Schnellere Asylverfahren geplant
Insgesamt soll die Zahl der Menschen, die trotz irregulärer Migration in Deutschland bleiben können, deutlich gesenkt werden. Die geflüchteten Menschen, die einen anerkannten Schutzgrund haben, sollen bestmöglich in unser Land integriert werden. „Die Bürgerinnen und Bürger erwarten aber im Gegenzug auch dass diejenigen, die keinen Schutzanspruch haben und ausreisepflichtig sind, Deutschland auch wieder verlassen müssen“, erklärt Sascha Karbowiak. Daher sollen Asylverfahren für Menschen aus Ländern mit einer geringen Anerkennungsquote deutlich beschleunigt und nach maximal drei Monaten abgeschlossen werden. Außerdem sollen die Asylverfahren digitalisiert und weitestgehend automatisiert werden. In der EU wird darüber hinaus gerade mit Hochdruck an einer Reform des „Europäischen Asylsystems“ gearbeitet. Zukünftig soll jede Person an den Außengrenzen der EU überprüft und registriert werden. Und wer nur eine geringe Aussicht auf Schutz hat, soll bereits an der EU-Außengrenze innerhalb kurzer Zeit das Asylverfahren durchlaufen.

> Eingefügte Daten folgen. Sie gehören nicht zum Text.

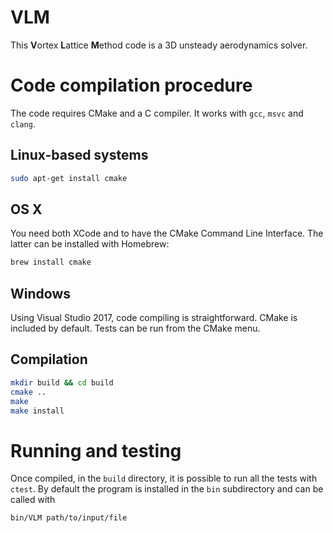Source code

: # VLM
This **V**ortex **L**attice **M**ethod code is a 3D unsteady aerodynamics solver.
# Code compilation procedure
The code requires CMake and a C compiler. It works with `gcc`, `msvc` and `clang`.

## Linux-based systems
```bash
sudo apt-get install cmake
```
## OS X
You need both XCode and to have the CMake Command Line Interface. The latter can be installed with Homebrew:
```bash
brew install cmake
```
## Windows
Using Visual Studio 2017, code compiling is straightforward. CMake is included by default.
Tests can be run from the CMake menu.

## Compilation

```bash
mkdir build && cd build
cmake ..
make
make install
```
# Running and testing
Once compiled, in the `build` directory, it is possible to run all the tests with `ctest`.
By default the program is installed in the `bin` subdirectory and can be called with
```bash
bin/VLM path/to/input/file
```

Bezahlkarten statt Bargeld
Anstelle von Bargeld sollen geflüchtete Menschen zukünftig nach dem Willen von Bund und Ländern Bezahlkarten erhalten. Damit sollen die Möglichkeiten eingeschränkt werden, Geld zurück in die Heimatländer zu überweisen, was mitunter als Anreiz zur Flucht nach Deutschland gesehen wird. Diese Maßnahme muss aus unserer Sicht im Nachgang gut überprüft werden. Schließlich lassen sich auch Sachleistungen in Bargeld umtauschen.
Bund und Länder werden jetzt gemeinsam bis Ende Januar 2024 ein gemeinsames Modell zur Einführung ausarbeiten. Außerdem sollen die Leistungen für geflüchtete Menschen neu geregelt werden. Leistungen in Höhe der regulären Sozialhilfe sollen zukünftig erst nach 36 und nicht nach 18 Monaten gezahlt werden. Zudem sollen Leistungen wie Essen in Unterkünften angerechnet werden.
Bestmögliche Integration vor Ort sicherstellen
„Anders als in vielen anderen Städten mussten wir in Neuss in diesem Jahr bislang keine Turnhallen für die Unterbringung von geflüchteten Menschen nutzen“, informiert Sascha Karbowiak. Die Turnhalle an der Gnadentaler Allee musste zwar zur Sicherheit vorbereitet werden, wurde jedoch nicht benötigt. Und wir versuchen vor Ort eine bestmögliche Integration der Menschen in unsere Stadtgesellschaft sicherzustellen. „Unser Bürgermeister Reiner Breuer hat die Integration in Neuss zur Chefsache erklärt und viele Maßnahmen auf den Weg gebracht“, erklärt Sascha Karbowiak.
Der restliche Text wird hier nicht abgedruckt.